Dear Mr. President:
More often than anyone can count you’ve said some version of the following in defense of the Affordable Care Act: “If you like your health care plan, you’ll be able to keep your health care plan, period.”
We learn now that perhaps as many as two million Americans cannot, in fact, do that under the new law. It requires that health insurance cover a comprehensive range of benefits, though more modest policies can be grandfathered in, provided those policies have not been significantly changed since the ACA was enacted in 2010. Anyone whose policy fails to meet one of those two criteria must get a new one.
So what you said was incorrect, and that’s bad enough.

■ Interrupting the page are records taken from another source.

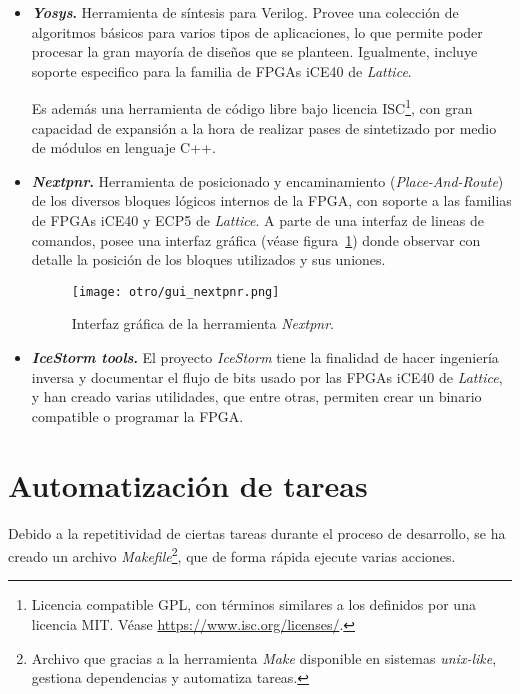 \begin{itemize}
    \item \textbf{\emph{Yosys}.} Herramienta de síntesis\cite{wolf2016yosys} para Verilog. Provee una colección de algoritmos básicos para varios tipos de aplicaciones, lo que permite poder procesar la gran mayoría de diseños que se planteen. Igualmente, incluye soporte especifico para la familia de FPGAs iCE40 de \emph{Lattice}.

    Es además una herramienta de código libre bajo licencia ISC\footnote{Licencia compatible GPL, con términos similares a los definidos por una licencia MIT. Véase \url{https://www.isc.org/licenses/}.}, con gran capacidad de expansión a la hora de realizar pases de sintetizado por medio de módulos en lenguaje C++.
    
    \item \textbf{\emph{Nextpnr}.} Herramienta de posicionado y encaminamiento (\emph{Place-And-Route}) de los diversos bloques lógicos internos de la FPGA, con soporte a las familias de FPGAs iCE40 y ECP5 de \emph{Lattice}. A parte de una interfaz de lineas de comandos, posee una interfaz gráfica (véase figura~\ref{fig:gui_nextpnr}) donde observar con detalle la posición de los bloques utilizados y sus uniones.
    
    \begin{figure}[htb]
        \centering
        \texttt{[image: otro/gui\_nextpnr.png]}
        \caption{Interfaz gráfica de la herramienta \emph{Nextpnr}.}
        \label{fig:gui_nextpnr}
    \end{figure}

    \item \textbf{\emph{IceStorm tools}.} El proyecto \emph{IceStorm} tiene la finalidad de hacer ingeniería inversa y documentar el flujo de bits usado por las FPGAs iCE40 de \emph{Lattice}, y han creado varias utilidades, que entre otras, permiten crear un binario compatible o programar la FPGA.   
\end{itemize}

\section{Automatización de tareas}
Debido a la repetitividad de ciertas tareas durante el proceso de desarrollo, se ha creado un archivo \emph{Makefile}\footnote{Archivo que gracias a la herramienta \emph{Make} disponible en sistemas \emph{unix-like}, gestiona dependencias y automatiza tareas.}, que de forma rápida ejecute varias acciones.

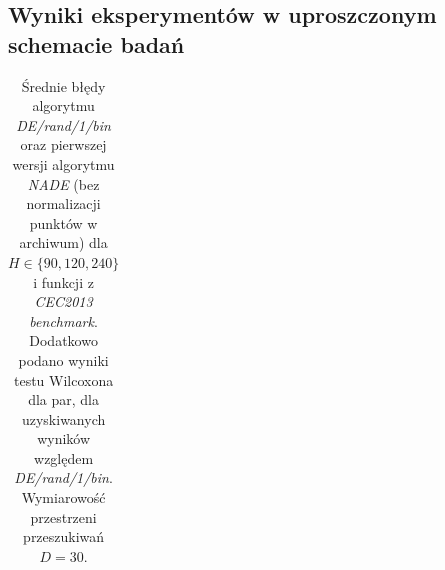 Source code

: \documentclass[12pt,a4paper]{report}
\begin{document}
{{{{{{{\begin{samepage}
\chapter{Wyniki eksperymentów w uproszczonym schemacie badań}
\label{ResultsAttachments}
\begin{table}[h]
\centering
\caption{
Średnie błędy algorytmu \emph{DE/rand/1/bin} oraz pierwszej wersji algorytmu \emph{NADE} (bez normalizacji punktów w archiwum) dla $H \in \{90, 120, 240\}$ i funkcji z \emph{CEC2013 benchmark}. Dodatkowo podano wyniki testu Wilcoxona dla par, dla uzyskiwanych wyników względem \emph{DE/rand/1/bin}. Wymiarowość przestrzeni przeszukiwań $D = 30$.
}
\par{\vphantom{10}}
\par{ }
\label{Eksp1}
\begin{tabular}{|l|l|l|l|l|}


\end{tabular}
\end{table}
\end{samepage}}}}}}}}
\end{document}
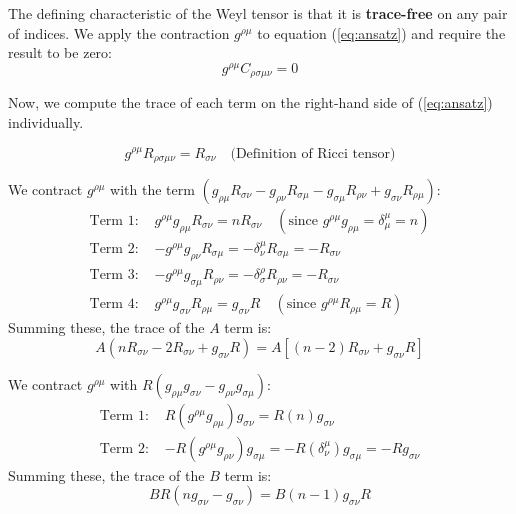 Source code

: \documentclass[11pt, a4paper]{report}
\begin{document}
The defining characteristic of the Weyl tensor is that it is \textbf{trace-free} on any pair of indices. We apply the contraction $g^{\rho\mu}$ to equation (\ref{eq:ansatz}) and require the result to be zero:
\begin{equation}
    g^{\rho\mu} C_{\rho\sigma\mu\nu} = 0
\end{equation}

Now, we compute the trace of each term on the right-hand side of (\ref{eq:ansatz}) individually.

\begin{equation}
    g^{\rho\mu} R_{\rho\sigma\mu\nu} = R_{\sigma\nu} \quad \text{(Definition of Ricci tensor)}
\end{equation}

We contract $g^{\rho\mu}$ with the term $(g_{\rho\mu} R_{\sigma\nu} - g_{\rho\nu} R_{\sigma\mu} - g_{\sigma\mu} R_{\rho\nu} + g_{\sigma\nu} R_{\rho\mu})$:
\begin{align*}
    \text{Term 1: } & g^{\rho\mu} g_{\rho\mu} R_{\sigma\nu} = n R_{\sigma\nu} \quad (\text{since } g^{\rho\mu}g_{\rho\mu} = \delta^\mu_\mu = n) \\
    \text{Term 2: } & - g^{\rho\mu} g_{\rho\nu} R_{\sigma\mu} = - \delta^\mu_\nu R_{\sigma\mu} = - R_{\sigma\nu} \\
    \text{Term 3: } & - g^{\rho\mu} g_{\sigma\mu} R_{\rho\nu} = - \delta^\rho_\sigma R_{\rho\nu} = - R_{\sigma\nu} \\
    \text{Term 4: } & g^{\rho\mu} g_{\sigma\nu} R_{\rho\mu} = g_{\sigma\nu} R \quad (\text{since } g^{\rho\mu}R_{\rho\mu} = R)
\end{align*}
Summing these, the trace of the $A$ term is:
\begin{equation}
    A ( n R_{\sigma\nu} - 2 R_{\sigma\nu} + g_{\sigma\nu} R ) = A [ (n-2) R_{\sigma\nu} + g_{\sigma\nu} R ]
\end{equation}

We contract $g^{\rho\mu}$ with $R (g_{\rho\mu} g_{\sigma\nu} - g_{\rho\nu} g_{\sigma\mu})$:
\begin{align*}
    \text{Term 1: } & R (g^{\rho\mu} g_{\rho\mu}) g_{\sigma\nu} = R (n) g_{\sigma\nu} \\
    \text{Term 2: } & - R (g^{\rho\mu} g_{\rho\nu}) g_{\sigma\mu} = - R (\delta^\mu_\nu) g_{\sigma\mu} = - R g_{\sigma\nu}
\end{align*}
Summing these, the trace of the $B$ term is:
\begin{equation}
    B R ( n g_{\sigma\nu} - g_{\sigma\nu} ) = B (n-1) g_{\sigma\nu} R
\end{equation}
\end{document}
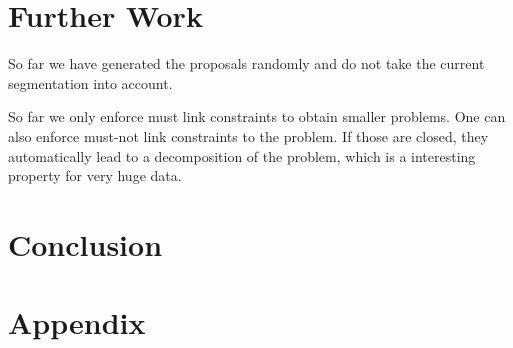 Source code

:\documentclass[10pt,twocolumn,letterpaper]{article}
\begin{document}
%


\section{Further Work}\label{sec:future}
So far we have generated the proposals randomly and do not take the current segmentation into account.

So far we only enforce must link constraints to obtain smaller problems.
One can also enforce must-not link constraints to the problem. 
If those are closed, they automatically lead to a decomposition of the problem, which is a interesting property for very huge data.


\section{Conclusion}\label{sec:conclusion}

    


\newpage
{\small


}

\newpage
\onecolumn
\section{Appendix}








\end{document}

You made matters worse in a Nov. 4 speech in which you claimed you didn’t say what you did.
“What we said,” you told the audience, “was, you can keep it if it hasn’t changed since the law passed.” The Pants on Fire rating that you got from PolitiFact was richly deserved.
It is hardly news that presidents lie. Bill Clinton parsed an intransitive verb to hide his dalliance with a White House intern, George W. Bush claimed he never advocated “stay the course” in Iraq, Ronald Reagan swore he never traded weapons for hostages to arm the Contras in Nicaragua, Lyndon Johnson escalated U.S. involvement in Vietnam by claiming American warships had suffered unprovoked attacks in the Gulf of Tonkin, Richard Nixon said, “I’m not a crook.”
But surely you understand by now that you are not just another president. You are, rather, the embodiment of a movement, Exhibit A in the argument that a new America is taking shape before our eyes. So, the rules and expectations are different for you. No one who has been buoyed by that movement, no citizen of that new America, wants to see you acting like just another president, any more than anyone wanted to see Jackie Robinson strike out or Neil Armstrong stumble while stepping off the lunar lander.
Is that fair? No. So what?
You are probably familiar with the political axiom that one campaigns in poetry, but governs in prose. That’s true enough, ordinarily, something voters understand, if only instinctively. But the byproduct of embodying a movement is that when you promise poetry, people expect a little poetry. This latest episode amounts to torpid prose.